Por Leo Vinicius Liberato

Durante o governo Bolsonaro-Guedes a Fundacentro – fundação federal de pesquisa em segurança e saúde no trabalho ligada ao Ministério do Trabalho – passou por um dos mais profundos processos de assédio institucional de natureza organizacional do período. Também durante o período Bolsonaro-Guedes, mais precisamente em 2022, expus publicamente esse assédio institucional e organizacional, sem pretender exaurir os fatos e processos ocorridos [1].

Devido a denúncia sindical e de servidores, o Ministério Público do Trabalho instaurou uma Ação Civil Pública, sob tema Violência no trabalho, cujos réus são a Fundacentro, o ex-presidente Felipe Mêmolo Portela e o ex-chefe do RH Diego Fernando Ferreira de Oliveira.

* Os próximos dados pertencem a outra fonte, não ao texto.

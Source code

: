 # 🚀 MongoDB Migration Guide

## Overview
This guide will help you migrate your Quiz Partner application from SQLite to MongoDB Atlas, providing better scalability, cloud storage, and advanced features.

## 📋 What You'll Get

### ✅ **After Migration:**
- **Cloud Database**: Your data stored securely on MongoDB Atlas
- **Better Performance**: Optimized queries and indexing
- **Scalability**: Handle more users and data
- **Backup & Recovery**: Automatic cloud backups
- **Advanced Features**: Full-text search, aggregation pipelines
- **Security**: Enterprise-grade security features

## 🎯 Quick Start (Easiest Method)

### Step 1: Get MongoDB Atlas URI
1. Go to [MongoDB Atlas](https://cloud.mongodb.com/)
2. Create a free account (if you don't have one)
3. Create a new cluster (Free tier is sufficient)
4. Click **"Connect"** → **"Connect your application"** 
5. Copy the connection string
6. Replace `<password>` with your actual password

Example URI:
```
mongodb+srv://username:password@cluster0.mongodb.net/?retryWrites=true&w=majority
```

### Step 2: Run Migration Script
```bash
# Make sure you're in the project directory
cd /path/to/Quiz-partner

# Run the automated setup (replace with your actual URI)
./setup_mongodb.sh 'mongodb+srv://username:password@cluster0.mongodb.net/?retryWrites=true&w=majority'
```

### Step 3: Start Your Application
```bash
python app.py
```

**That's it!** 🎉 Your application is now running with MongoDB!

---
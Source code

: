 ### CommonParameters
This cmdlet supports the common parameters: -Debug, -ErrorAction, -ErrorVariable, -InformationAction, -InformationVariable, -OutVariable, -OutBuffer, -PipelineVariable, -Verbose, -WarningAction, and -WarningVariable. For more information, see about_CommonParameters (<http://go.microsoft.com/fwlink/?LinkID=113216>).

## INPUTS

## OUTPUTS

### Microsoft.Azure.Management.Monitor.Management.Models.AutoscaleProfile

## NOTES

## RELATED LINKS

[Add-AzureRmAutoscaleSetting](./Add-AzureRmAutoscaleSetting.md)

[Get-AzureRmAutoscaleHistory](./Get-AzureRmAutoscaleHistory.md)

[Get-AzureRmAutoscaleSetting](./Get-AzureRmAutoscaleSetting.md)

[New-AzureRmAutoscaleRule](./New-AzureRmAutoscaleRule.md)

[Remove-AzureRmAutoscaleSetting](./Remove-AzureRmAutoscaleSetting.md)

Em março de 2024 a Fundacentro, através de seu então presidente, Pedro Tourinho de Siqueira [2], do PT, assinou um Termo de Ajustamento de Conduta oferecido pelo MPT. O TAC foi homologado judicialmente em 2 de abril de 2024, data a partir da qual a Fundacentro teria 180 dias para implementar as obrigações constantes no TAC [3].

No TAC constam 5 (cinco) obrigações que a Fundacentro deveria cumprir. Focarei no primeiro item do TAC. Procurarei mostrar que, infelizmente, a gestão do PT (que vai do Presidente da República, passando pelo Ministro do Trabalho até os presidentes da Fundacentro em 2023 e 2024, nomeados pelo Ministro), não só, em grande parte, não se dispôs de livre iniciativa a desfazer a organização de trabalho assediadora estabelecida pela gestão Bolsonaro-Guedes, como sequer cumpriu o que estava acordado no TAC assinado com o MPT.

O primeiro item de obrigação a cumprir pela Fundacentro no TAC é:

3.1. A Fundacentro compromete-se a adotar fluxos de trabalho que garantam o cumprimento da missão institucional da Fundação e impeça a interferência na atividade técnica dos servidores, buscando resguardar a autonomia didático-científica e poder de agir da área técnica em consonância com a missão institucional, nos termos do artigo 207, §2º da Constituição Federal;

Buscando outras palavras, esse item pode ser interpretado como a necessidade de adotar uma organização do trabalho (os “fluxos de trabalho”) condizente com a atividade-fim (missão) da Fundacentro: a pesquisa e difusão de conhecimento em Segurança e Saúde no Trabalho. Essa organização do trabalho também deve ser compatível com a autonomia didático-científica e o poder de agir da área técnica (a área-fim da Fundacentro).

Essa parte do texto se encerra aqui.